• _Exercise description_: Return the data word for word. Pictures are to be omitted.

• _Records from a collection_:

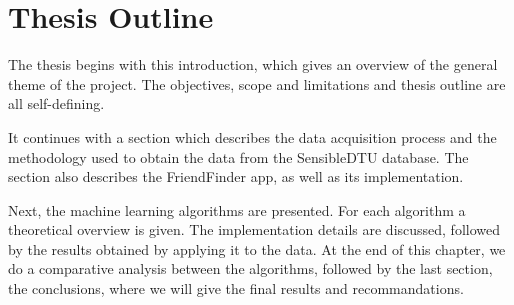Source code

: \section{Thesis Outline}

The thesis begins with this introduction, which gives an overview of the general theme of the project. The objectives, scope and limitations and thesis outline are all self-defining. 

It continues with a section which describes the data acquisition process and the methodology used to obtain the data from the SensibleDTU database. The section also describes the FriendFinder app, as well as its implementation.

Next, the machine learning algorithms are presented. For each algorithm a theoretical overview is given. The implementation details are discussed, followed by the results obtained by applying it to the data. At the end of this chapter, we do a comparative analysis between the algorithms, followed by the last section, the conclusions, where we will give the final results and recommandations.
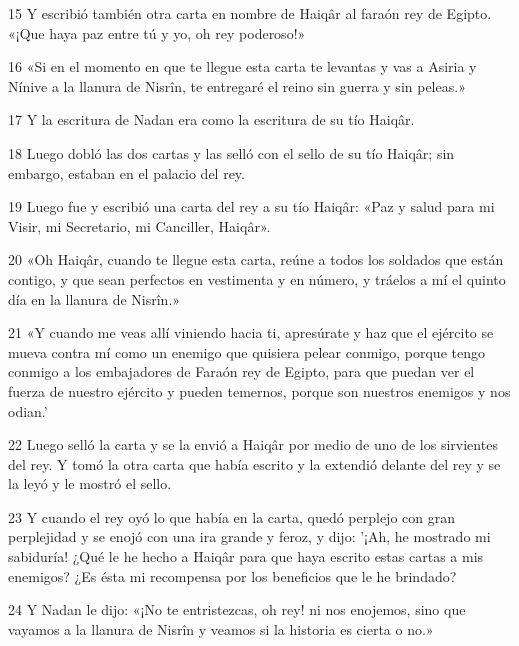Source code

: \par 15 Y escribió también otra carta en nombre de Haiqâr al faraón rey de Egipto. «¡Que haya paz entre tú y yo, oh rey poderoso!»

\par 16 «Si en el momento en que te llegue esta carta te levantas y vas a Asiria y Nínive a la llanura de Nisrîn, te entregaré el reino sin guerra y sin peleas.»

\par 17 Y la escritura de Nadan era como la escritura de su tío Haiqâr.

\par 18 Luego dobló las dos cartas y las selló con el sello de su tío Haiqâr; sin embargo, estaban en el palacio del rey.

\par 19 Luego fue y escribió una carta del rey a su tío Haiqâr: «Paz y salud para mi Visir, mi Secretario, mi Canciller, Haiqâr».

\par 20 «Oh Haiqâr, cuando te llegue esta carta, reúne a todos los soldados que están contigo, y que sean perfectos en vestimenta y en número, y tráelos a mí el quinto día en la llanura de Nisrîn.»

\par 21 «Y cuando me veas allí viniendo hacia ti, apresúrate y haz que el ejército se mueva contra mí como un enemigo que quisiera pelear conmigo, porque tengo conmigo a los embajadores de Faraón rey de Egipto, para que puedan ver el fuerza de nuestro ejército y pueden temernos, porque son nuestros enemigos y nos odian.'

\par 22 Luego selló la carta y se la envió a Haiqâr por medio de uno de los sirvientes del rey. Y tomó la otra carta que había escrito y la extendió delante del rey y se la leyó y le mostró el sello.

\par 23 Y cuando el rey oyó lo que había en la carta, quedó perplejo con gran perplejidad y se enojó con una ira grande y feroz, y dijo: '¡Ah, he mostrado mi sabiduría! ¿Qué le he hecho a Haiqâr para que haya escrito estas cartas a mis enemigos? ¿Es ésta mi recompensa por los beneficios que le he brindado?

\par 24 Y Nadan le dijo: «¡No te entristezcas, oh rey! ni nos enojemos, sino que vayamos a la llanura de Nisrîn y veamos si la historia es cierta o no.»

• _Expected answer_:
Source code

: \section{Thesis Outline}

The thesis begins with this introduction, which gives an overview of the general theme of the project. The objectives, scope and limitations and thesis outline are all self-defining. 

It continues with a section which describes the data acquisition process and the methodology used to obtain the data from the SensibleDTU database. The section also describes the FriendFinder app, as well as its implementation.

Next, the machine learning algorithms are presented. For each algorithm a theoretical overview is given. The implementation details are discussed, followed by the results obtained by applying it to the data. At the end of this chapter, we do a comparative analysis between the algorithms, followed by the last section, the conclusions, where we will give the final results and recommandations.
Source code

: \par 15 Y escribió también otra carta en nombre de Haiqâr al faraón rey de Egipto. «¡Que haya paz entre tú y yo, oh rey poderoso!»

\par 16 «Si en el momento en que te llegue esta carta te levantas y vas a Asiria y Nínive a la llanura de Nisrîn, te entregaré el reino sin guerra y sin peleas.»

\par 17 Y la escritura de Nadan era como la escritura de su tío Haiqâr.

\par 18 Luego dobló las dos cartas y las selló con el sello de su tío Haiqâr; sin embargo, estaban en el palacio del rey.

\par 19 Luego fue y escribió una carta del rey a su tío Haiqâr: «Paz y salud para mi Visir, mi Secretario, mi Canciller, Haiqâr».

\par 20 «Oh Haiqâr, cuando te llegue esta carta, reúne a todos los soldados que están contigo, y que sean perfectos en vestimenta y en número, y tráelos a mí el quinto día en la llanura de Nisrîn.»

\par 21 «Y cuando me veas allí viniendo hacia ti, apresúrate y haz que el ejército se mueva contra mí como un enemigo que quisiera pelear conmigo, porque tengo conmigo a los embajadores de Faraón rey de Egipto, para que puedan ver el fuerza de nuestro ejército y pueden temernos, porque son nuestros enemigos y nos odian.'

\par 22 Luego selló la carta y se la envió a Haiqâr por medio de uno de los sirvientes del rey. Y tomó la otra carta que había escrito y la extendió delante del rey y se la leyó y le mostró el sello.

\par 23 Y cuando el rey oyó lo que había en la carta, quedó perplejo con gran perplejidad y se enojó con una ira grande y feroz, y dijo: '¡Ah, he mostrado mi sabiduría! ¿Qué le he hecho a Haiqâr para que haya escrito estas cartas a mis enemigos? ¿Es ésta mi recompensa por los beneficios que le he brindado?

\par 24 Y Nadan le dijo: «¡No te entristezcas, oh rey! ni nos enojemos, sino que vayamos a la llanura de Nisrîn y veamos si la historia es cierta o no.»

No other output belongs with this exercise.